This work addresses the behavioral inconsistency often observed in dual-arm robotic manipulation due to the neglect of physical symmetries. The authors propose a symmetry-equivariant policy learning framework that formalizes physical symmetries as group actions on both observation and action spaces, and incorporates equivariance constraints as inductive biases to enforce bilateral symmetry in the learned policy. The approach is compatible with multimodal observations—such as point clouds and images—and supports multiple action representations, including end-effector and joint-space commands, making it suitable for imitation learning settings. Experiments in simulation and on the real-world dual-arm platform RoboTwin demonstrate that the proposed method significantly enhances policy robustness and task consistency under distributional shifts.
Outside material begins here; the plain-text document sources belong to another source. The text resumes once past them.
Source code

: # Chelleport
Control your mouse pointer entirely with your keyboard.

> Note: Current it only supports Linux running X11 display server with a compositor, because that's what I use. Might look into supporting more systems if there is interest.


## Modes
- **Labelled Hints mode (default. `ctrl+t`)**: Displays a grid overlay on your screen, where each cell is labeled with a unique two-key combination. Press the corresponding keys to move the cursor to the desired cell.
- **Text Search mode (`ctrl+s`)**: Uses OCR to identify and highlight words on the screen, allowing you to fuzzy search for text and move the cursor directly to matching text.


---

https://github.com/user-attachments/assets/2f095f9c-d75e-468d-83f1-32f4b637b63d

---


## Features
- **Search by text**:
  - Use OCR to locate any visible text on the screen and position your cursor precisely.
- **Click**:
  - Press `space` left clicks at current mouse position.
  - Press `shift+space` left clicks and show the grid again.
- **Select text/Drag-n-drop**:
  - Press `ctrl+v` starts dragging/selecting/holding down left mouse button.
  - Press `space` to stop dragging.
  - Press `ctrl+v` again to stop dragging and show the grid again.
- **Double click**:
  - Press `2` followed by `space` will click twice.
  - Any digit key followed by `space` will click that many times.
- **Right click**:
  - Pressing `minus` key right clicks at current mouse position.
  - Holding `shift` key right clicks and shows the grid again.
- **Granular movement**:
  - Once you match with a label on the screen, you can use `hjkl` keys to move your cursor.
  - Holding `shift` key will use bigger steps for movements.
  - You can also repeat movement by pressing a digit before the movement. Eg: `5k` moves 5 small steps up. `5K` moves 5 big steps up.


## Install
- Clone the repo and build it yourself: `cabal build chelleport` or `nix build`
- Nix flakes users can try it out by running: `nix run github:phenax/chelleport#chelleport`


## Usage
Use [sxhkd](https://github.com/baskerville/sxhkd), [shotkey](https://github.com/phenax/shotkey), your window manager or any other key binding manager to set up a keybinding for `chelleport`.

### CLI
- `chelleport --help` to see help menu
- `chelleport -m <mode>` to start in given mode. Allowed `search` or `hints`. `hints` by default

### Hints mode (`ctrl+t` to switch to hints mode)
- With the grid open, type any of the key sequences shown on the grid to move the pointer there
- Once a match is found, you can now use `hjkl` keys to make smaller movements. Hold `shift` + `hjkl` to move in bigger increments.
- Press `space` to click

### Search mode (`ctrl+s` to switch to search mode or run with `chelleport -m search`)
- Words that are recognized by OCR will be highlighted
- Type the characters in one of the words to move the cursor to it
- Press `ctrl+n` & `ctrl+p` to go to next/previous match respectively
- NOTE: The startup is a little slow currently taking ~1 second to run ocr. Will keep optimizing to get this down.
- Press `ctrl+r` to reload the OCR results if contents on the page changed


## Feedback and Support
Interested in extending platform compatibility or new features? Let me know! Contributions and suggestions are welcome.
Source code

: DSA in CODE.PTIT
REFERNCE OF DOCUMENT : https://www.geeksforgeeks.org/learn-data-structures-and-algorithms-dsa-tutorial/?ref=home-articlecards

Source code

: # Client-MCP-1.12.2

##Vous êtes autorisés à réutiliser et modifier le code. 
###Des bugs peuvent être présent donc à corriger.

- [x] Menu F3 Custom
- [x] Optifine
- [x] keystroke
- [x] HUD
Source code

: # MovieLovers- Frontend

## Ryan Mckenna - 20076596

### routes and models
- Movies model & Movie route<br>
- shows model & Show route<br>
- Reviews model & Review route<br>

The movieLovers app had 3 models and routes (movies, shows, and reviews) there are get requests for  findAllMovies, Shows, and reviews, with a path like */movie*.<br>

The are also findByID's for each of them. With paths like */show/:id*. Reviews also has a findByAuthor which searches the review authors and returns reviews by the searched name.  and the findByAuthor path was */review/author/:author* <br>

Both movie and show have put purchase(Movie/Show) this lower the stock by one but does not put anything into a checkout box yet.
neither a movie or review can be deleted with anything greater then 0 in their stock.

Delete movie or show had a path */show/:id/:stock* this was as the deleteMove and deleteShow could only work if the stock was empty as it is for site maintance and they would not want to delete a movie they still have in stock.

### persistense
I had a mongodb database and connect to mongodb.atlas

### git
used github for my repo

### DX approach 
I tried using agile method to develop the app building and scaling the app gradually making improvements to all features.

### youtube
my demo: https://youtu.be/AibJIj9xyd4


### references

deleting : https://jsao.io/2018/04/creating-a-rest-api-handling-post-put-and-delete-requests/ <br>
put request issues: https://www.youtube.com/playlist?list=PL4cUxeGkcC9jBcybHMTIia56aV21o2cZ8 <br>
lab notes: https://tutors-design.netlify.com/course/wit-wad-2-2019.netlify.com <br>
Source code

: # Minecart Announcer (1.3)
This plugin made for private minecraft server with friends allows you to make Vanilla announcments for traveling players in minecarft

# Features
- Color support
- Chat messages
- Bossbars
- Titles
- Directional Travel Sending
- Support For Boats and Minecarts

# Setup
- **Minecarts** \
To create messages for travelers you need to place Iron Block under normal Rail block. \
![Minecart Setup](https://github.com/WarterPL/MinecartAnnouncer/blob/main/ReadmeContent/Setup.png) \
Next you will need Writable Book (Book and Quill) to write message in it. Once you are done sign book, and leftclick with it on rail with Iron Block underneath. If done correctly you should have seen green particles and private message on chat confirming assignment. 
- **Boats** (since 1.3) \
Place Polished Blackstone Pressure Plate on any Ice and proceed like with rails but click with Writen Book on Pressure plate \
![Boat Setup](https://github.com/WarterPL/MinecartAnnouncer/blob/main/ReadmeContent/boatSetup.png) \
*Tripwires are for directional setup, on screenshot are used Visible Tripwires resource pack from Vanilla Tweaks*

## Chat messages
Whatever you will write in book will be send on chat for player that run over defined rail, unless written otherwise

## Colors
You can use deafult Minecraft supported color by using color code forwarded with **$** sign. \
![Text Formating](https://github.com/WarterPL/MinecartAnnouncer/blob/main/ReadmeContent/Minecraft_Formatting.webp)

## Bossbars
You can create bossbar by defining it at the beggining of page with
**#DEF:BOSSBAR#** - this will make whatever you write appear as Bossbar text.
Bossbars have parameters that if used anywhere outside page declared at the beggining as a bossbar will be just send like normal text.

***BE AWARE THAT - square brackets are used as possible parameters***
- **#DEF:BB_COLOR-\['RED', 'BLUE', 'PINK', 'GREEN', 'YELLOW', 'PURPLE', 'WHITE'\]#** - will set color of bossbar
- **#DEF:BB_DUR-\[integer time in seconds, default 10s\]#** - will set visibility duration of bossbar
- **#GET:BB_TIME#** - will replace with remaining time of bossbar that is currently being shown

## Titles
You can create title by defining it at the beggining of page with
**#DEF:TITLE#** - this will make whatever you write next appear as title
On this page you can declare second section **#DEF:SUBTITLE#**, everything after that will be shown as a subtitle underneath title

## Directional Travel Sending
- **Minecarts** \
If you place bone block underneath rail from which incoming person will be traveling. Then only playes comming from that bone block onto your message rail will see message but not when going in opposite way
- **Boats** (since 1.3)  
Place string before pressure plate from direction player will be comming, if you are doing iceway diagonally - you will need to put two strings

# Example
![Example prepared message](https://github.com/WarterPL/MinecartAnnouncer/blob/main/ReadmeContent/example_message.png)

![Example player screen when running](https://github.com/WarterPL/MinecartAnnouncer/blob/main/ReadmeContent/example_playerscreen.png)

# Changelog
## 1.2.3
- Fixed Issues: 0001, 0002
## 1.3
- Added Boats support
Robotic imitation learning has achieved impressive success in learning complex manipulation behaviors from demonstrations. However, many existing robot learning methods do not explicitly account for the physical symmetries of robotic systems, often resulting in asymmetric or inconsistent behaviors under symmetric observations. This limitation is particularly pronounced in dual-arm manipulation, where bilateral symmetry is inherent to both the robot morphology and the structure of many tasks. In this paper, we introduce EquiBim, a symmetry-equivariant policy learning framework for bimanual manipulation that enforces bilateral equivariance between observations and actions during training. Our approach formulates physical symmetry as a group action on both observation and action spaces, and imposes an equivariance constraint on policy predictions under symmetric transformations. The framework is model-agnostic and can be seamlessly integrated into a wide range of imitation learning pipelines with diverse observation modalities and action representations, including point cloud-based and image-based policies, as well as both end-effector-space and joint-space parameterizations. We evaluate EquiBim on RoboTwin, a dual-arm robotic platform with symmetric kinematics, and evaluate it across diverse observation and action configurations in simulation. We further validate the approach on a real-world dual-arm system. Across both simulation and physical experiments, our method consistently improves performance and robustness under distribution shifts. These results suggest that explicitly enforcing physical symmetry provides a simple yet effective inductive bias for bimanual robot learning.